Le Seigneur nous avertit que, pour ne point perdre notre âme,
nous devons nous tenir prêts à subir toutes les épreuves, et même à mourir,
quand cela est nécessaire; mais il promet en même temps de combattre pour
quiconque est ainsi disposé, et de renverser ses ennemis (Si 4, 28). Saint Jean
a vu devant le trône de Dieu une grande multitude de Saints, vêtus de robes
blanches, car rien de souillé ne peut entrer dans le ciel, et tous portant à la
mais des palmes, symbole du martyre (Ap 7, 9). Quoi! les Saints sont-ils donc
tous martyrs? Oui, tous les adultes qui se sauvent, doivent être au moins
martyrs de patience, en résistant aux attaques du démon et aux appétits déréglés
de la chair. Les plaisirs charnels entraînent en enfer une foule innombrable
d'âmes; il faut qu'on prenne la résolution de les mépriser avec une constance
invincible. Soyons persuadés que, si l'âme ne subjugue le corps, ce sera le
corps qui subjuguera l'âme.
Il faut donc, je le répète, il faut se faire violence pour se
sauver. Mais, dira quelqu'un, je n'en suis pas capable, si Dieu ne me fortifie
pas sa grâce. Saint Ambroise lui répond: Vous dites bien: si vous regardez vos
propres forces, vous ne pouvez rien; mais, si vous mettez votre confiance en
Dieu, en le priant de vous aider, il vous donnera la force de résister à tous
vos ennemis du monde et de l'enfer. Toutefois, cela ne se peut faire sans
souffrir, il n'y a aucun moyen d'échapper à cette nécessité. L'Écriture même
nous le déclare: Si nous voulons entrer dans la gloire des Élus, il faut
auparavant que nous supportions avec patience beaucoup de tribulations et de
peines (Ac 14, 21). Aussi, comme saint Jean contemplait la gloire des Saints
dans le ciel, il lui fut dit: « Voilà ceux qui sont venus ici après avoir passé
par la grande tribulation, et qui ont lavé et blanchi leurs robes dans le sang
de l'Agneau » (Ap 7, 14). Il est donc vrai que tous se trouvaient au nombre des
Bienheureux pour avoir été purifiés par le sang de Jésus-Christ, mais aucun
d'eux n'était arrivé là qu'après avoir beaucoup souffert en cette vie.

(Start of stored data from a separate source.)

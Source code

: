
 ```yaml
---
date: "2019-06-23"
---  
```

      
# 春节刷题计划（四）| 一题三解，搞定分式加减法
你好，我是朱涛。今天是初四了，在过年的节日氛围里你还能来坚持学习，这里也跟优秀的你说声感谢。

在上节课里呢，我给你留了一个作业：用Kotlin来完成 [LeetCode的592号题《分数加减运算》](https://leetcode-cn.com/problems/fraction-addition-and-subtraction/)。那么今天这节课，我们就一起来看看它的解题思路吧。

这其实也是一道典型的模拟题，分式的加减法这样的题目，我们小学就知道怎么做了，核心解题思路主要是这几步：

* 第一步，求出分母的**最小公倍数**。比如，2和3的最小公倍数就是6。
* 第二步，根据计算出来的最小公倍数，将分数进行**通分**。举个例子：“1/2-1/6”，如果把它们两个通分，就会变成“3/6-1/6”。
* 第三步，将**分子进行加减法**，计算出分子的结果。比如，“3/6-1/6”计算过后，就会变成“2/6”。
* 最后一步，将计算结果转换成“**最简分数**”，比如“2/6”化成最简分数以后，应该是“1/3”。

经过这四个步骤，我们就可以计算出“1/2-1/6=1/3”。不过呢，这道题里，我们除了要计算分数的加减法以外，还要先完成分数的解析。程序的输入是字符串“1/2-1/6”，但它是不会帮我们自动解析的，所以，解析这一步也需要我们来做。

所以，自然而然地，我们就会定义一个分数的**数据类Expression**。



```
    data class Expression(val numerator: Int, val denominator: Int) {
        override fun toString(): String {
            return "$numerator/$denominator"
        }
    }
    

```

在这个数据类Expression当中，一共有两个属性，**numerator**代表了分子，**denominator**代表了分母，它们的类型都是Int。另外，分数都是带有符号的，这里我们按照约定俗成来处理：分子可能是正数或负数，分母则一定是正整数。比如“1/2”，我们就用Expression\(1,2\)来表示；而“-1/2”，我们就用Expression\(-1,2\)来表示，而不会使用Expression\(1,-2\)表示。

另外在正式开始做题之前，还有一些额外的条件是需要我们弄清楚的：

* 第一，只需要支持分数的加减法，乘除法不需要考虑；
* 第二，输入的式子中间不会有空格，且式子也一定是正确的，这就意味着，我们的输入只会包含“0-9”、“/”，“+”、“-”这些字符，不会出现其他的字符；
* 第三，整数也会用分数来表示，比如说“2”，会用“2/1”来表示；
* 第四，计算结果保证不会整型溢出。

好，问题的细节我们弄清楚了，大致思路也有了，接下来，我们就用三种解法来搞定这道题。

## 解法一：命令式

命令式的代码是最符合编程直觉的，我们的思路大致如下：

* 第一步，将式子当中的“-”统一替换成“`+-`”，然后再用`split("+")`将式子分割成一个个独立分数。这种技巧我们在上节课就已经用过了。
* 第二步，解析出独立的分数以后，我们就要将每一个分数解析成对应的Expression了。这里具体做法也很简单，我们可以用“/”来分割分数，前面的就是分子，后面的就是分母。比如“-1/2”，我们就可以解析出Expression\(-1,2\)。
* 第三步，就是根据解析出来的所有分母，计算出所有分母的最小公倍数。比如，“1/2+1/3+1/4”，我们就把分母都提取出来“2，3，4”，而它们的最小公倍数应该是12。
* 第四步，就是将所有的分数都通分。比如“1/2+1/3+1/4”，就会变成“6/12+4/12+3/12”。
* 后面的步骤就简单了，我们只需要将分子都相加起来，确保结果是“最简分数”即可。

Soyez assurés, écrivait saint Paul à ses disciples, que Dieu
est fidèle à ses promesses; il ne permettra jamais que vous soyez tentés
au-dessus de vos forces (1 Co 10, 13). Or, ce que le Seigneur a promis, c'est de
nous donner son secours pour vaincre toutes les tentations, pourvu que nous
l'invoquions: « Demandez et l'on vous donnera » (Mt 7, 7). Cette parole est
infaillible. Des hérétiques ont osé prétendre que Die commande des choses que
nous sommes dans l'impossibilité d'observer. Le Concile de Trente, en condamnant
cette détestable erreur, répond que Dieu n'ordonne rien d'impossible; quand il
ordonne, il nous avertit de faire ce que nous pouvons, et de demander son
secours pour ce que nous ne pouvons pas; et alors il nous aide à tout accomplir.
Si les hommes, dit sait Ephrem, n'ont pas la cruauté de charger leurs bêtes de
somme de plus lourds fardeaux qu'elles n'en peuvent porter, à bien plus forte
raison Dieu, qui aime tant les hommes, ne souffrira pas qu'ils aient à subir des
tentations auxquelles ils ne sauraient résister.
On lit dans l'Imitation de Jésus-Christ: « La croix t'attend
partout, il est nécessaire pour toi de prendre patience partout si tu veux avoir
la paix. Si tu portes volontiers la croix, elle portera vers la fin désirée ».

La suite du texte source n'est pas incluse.